# [Material shown]
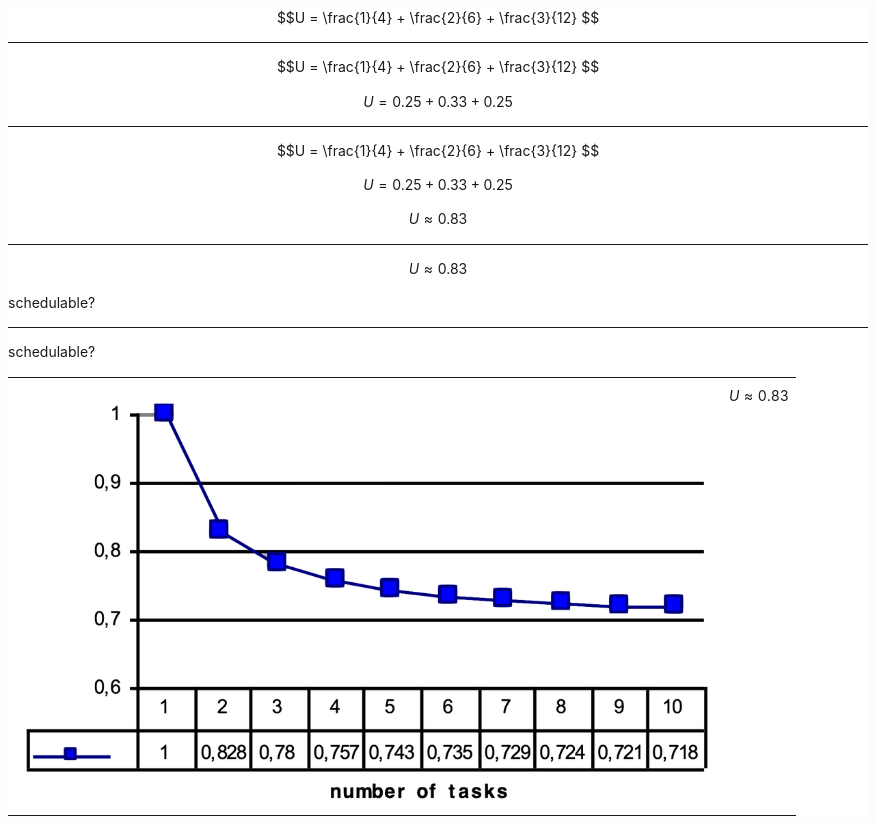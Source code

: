 $$U = \frac{1}{4} + \frac{2}{6} + \frac{3}{12} $$


---

$$U = \frac{1}{4} + \frac{2}{6} + \frac{3}{12} $$

$$U = 0.25 + 0.33 + 0.25 $$


---

$$U = \frac{1}{4} + \frac{2}{6} + \frac{3}{12} $$

$$U = 0.25 + 0.33 + 0.25 $$

$$U \approx 0.83 $$


---

$$U \approx 0.83 $$

schedulable?

---

schedulable?

|||
|-----|------|
| <img src="img/scheduling/rm_util_bounds.png" width="700"> | $$U \approx 0.83 $$|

# [Required action]
Before printing the records again, strip out the pictures; change nothing else.

# [The completed task]
Source code

: $$U = \frac{1}{4} + \frac{2}{6} + \frac{3}{12} $$


---

$$U = \frac{1}{4} + \frac{2}{6} + \frac{3}{12} $$

$$U = 0.25 + 0.33 + 0.25 $$


---

$$U = \frac{1}{4} + \frac{2}{6} + \frac{3}{12} $$

$$U = 0.25 + 0.33 + 0.25 $$

$$U \approx 0.83 $$


---

$$U \approx 0.83 $$

schedulable?

---

schedulable?

|||
|-----|------|
| <img src="img/scheduling/rm_util_bounds.png" width="700"> | $$U \approx 0.83 $$|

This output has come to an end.